Re: The survival of settings
p-prior who-is-at uiuc.edu
Mon, 22 Sep 1997 19:41:10 -0500
Another source that might be of interest on the material-practice
connections of settings is Lucy Suchman's chapter in Cognition and
Communication at Work (and the following chapter by Goodwin and Goodwin on
the same site). In exploring the constitution of lived space in an airline
operations center, Suchman is weaving together the physical space and
equipment of the room, people's talk and nonverbal actions (especially gaze
and something like Kendon's f-formations), fairly durable though dynamic
workplace practices, and several different communication technologies
(telephones, radios, video monitoring). Texts don't figure in the
foregrounded analysis, but I suspect their presence on the participants'
desks and in their enculturation to the workplace.
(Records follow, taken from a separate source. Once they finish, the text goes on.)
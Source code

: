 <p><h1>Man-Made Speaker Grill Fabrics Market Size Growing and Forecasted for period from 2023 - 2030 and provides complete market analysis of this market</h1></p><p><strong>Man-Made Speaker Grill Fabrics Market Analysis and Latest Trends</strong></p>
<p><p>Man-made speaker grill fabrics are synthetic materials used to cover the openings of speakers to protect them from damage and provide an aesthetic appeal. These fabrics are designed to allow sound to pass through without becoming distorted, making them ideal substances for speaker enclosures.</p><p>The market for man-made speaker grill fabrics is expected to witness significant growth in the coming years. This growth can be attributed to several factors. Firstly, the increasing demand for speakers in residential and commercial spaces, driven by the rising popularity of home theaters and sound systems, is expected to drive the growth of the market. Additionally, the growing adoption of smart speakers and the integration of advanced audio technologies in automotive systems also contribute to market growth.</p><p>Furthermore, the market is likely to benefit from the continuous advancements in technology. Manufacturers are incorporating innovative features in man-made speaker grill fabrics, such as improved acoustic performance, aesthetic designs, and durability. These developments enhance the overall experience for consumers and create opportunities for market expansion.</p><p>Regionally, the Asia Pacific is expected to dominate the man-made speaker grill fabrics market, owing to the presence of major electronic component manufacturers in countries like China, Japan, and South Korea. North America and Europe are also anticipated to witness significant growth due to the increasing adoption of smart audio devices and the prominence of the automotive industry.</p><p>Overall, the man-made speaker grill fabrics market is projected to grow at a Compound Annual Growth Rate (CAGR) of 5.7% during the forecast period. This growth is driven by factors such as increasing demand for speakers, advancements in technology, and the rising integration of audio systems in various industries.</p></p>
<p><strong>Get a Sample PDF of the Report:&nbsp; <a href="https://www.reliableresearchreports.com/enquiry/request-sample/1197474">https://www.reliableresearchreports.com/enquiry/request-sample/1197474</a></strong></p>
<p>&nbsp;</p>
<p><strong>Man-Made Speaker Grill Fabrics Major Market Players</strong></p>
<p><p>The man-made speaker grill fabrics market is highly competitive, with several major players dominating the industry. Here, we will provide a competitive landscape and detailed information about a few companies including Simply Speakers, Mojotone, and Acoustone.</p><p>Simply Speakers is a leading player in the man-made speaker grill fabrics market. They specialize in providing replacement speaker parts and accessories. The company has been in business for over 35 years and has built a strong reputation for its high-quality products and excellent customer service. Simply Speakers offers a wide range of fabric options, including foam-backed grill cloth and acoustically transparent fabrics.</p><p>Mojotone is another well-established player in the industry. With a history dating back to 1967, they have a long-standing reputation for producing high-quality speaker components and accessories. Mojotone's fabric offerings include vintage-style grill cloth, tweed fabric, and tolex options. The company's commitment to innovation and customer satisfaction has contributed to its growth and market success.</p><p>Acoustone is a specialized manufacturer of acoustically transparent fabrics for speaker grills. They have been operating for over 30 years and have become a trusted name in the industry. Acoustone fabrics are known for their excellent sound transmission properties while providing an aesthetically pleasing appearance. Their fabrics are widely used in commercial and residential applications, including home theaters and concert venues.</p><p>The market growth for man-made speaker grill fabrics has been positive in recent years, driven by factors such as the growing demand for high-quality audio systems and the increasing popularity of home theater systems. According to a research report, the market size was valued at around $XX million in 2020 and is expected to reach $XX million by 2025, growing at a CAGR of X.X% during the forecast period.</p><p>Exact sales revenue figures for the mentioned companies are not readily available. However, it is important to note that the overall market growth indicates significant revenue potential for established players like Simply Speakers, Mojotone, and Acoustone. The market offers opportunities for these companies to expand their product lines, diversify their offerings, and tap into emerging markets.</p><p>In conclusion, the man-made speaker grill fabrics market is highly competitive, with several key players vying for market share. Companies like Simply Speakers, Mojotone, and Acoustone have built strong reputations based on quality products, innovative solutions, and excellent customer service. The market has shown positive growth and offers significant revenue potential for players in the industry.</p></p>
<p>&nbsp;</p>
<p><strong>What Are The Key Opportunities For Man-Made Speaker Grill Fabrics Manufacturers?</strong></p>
This partially
dispersed networked "setting" makes me think that, as Eva was suggesting,
settings are constituted by blends of the material and semiotic--not
physical spaces, but human places which are extended by the circulation of
texts (and other artifacts) as well as by other communication technologies.
If leading activity, which has often signified a set piece in a
developmental narrative (first play, then school), is made fluid, dynamic,
situated, embodied, and heterogeneous, would it be the equivalent of what
you had in mind Kevin as a leading setting?